Assignment:
Each line below that contains "tabular" should be counted; give the total alone.

*** Block opens ***

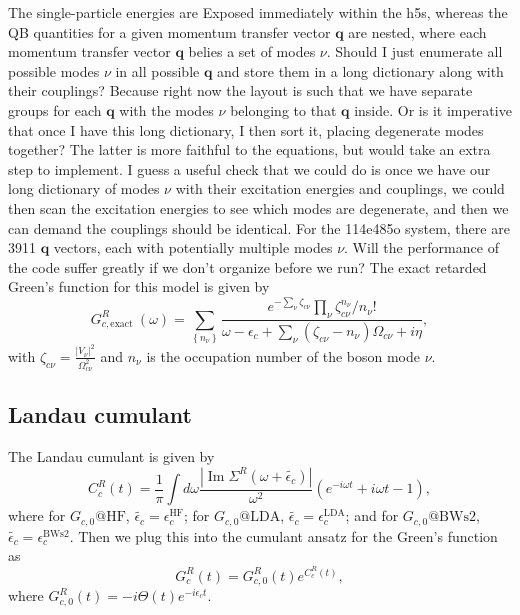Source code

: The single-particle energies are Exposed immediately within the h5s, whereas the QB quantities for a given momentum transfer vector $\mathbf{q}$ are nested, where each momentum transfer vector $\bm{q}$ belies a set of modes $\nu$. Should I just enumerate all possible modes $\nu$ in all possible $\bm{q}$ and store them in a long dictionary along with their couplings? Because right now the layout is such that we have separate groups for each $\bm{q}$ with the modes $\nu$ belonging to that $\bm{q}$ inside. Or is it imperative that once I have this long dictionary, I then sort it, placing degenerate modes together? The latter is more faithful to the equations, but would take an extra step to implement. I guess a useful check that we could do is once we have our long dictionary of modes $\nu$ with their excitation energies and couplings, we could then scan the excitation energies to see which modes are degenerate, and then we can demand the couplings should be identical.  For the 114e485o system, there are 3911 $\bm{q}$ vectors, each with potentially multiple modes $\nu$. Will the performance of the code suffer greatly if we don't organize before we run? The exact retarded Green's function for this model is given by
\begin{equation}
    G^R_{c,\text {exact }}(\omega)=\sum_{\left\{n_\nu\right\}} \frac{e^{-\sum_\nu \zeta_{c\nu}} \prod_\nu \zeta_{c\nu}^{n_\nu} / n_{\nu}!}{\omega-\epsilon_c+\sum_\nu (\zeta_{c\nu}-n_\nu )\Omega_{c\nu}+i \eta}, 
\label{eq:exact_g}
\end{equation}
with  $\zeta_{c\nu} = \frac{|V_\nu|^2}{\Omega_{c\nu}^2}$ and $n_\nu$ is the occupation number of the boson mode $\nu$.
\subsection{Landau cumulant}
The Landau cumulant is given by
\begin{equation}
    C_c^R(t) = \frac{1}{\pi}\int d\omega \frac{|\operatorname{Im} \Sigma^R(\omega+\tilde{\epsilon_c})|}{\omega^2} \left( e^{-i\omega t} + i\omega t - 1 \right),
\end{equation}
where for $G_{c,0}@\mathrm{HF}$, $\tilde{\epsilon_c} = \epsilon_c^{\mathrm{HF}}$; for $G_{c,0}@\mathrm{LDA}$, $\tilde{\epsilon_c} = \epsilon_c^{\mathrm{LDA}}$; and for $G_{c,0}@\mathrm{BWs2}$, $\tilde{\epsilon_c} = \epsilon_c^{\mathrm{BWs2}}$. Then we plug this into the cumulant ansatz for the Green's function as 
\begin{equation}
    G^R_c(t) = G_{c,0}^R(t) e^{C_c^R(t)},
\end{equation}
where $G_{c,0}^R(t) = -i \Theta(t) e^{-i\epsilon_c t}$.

*** Block closes ***
*** Block opens ***

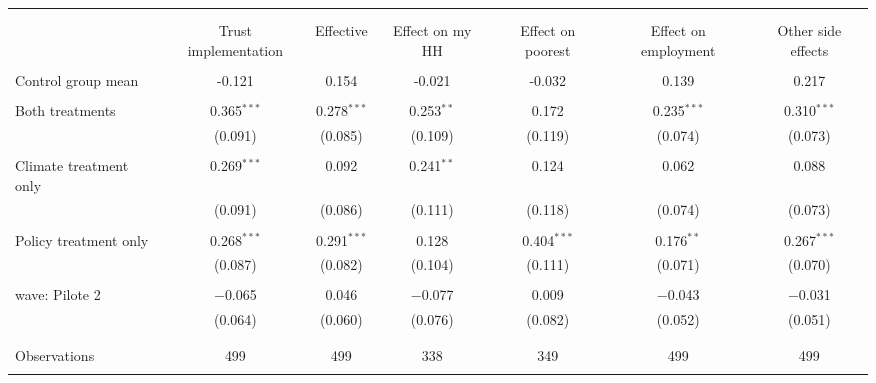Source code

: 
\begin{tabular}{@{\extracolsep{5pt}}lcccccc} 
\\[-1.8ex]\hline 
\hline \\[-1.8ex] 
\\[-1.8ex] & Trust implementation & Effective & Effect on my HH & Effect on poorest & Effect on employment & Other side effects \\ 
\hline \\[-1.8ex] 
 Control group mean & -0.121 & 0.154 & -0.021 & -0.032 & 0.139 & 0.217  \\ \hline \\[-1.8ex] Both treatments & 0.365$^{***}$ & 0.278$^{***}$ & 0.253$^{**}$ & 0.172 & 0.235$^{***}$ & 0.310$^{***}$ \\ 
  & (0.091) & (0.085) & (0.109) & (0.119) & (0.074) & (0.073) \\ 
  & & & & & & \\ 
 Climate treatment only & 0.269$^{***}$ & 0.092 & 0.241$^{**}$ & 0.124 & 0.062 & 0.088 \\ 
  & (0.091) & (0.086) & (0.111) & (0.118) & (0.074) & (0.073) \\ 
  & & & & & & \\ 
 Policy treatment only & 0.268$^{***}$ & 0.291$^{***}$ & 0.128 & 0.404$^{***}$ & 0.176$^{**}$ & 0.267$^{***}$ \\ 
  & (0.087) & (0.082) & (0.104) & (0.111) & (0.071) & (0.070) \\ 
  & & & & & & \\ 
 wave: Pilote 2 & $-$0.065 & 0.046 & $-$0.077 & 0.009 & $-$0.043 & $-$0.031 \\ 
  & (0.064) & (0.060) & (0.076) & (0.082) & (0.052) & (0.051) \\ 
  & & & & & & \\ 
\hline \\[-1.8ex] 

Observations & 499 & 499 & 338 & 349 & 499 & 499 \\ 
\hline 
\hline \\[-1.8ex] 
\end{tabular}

*** Block closes ***

Solution for this problem:
2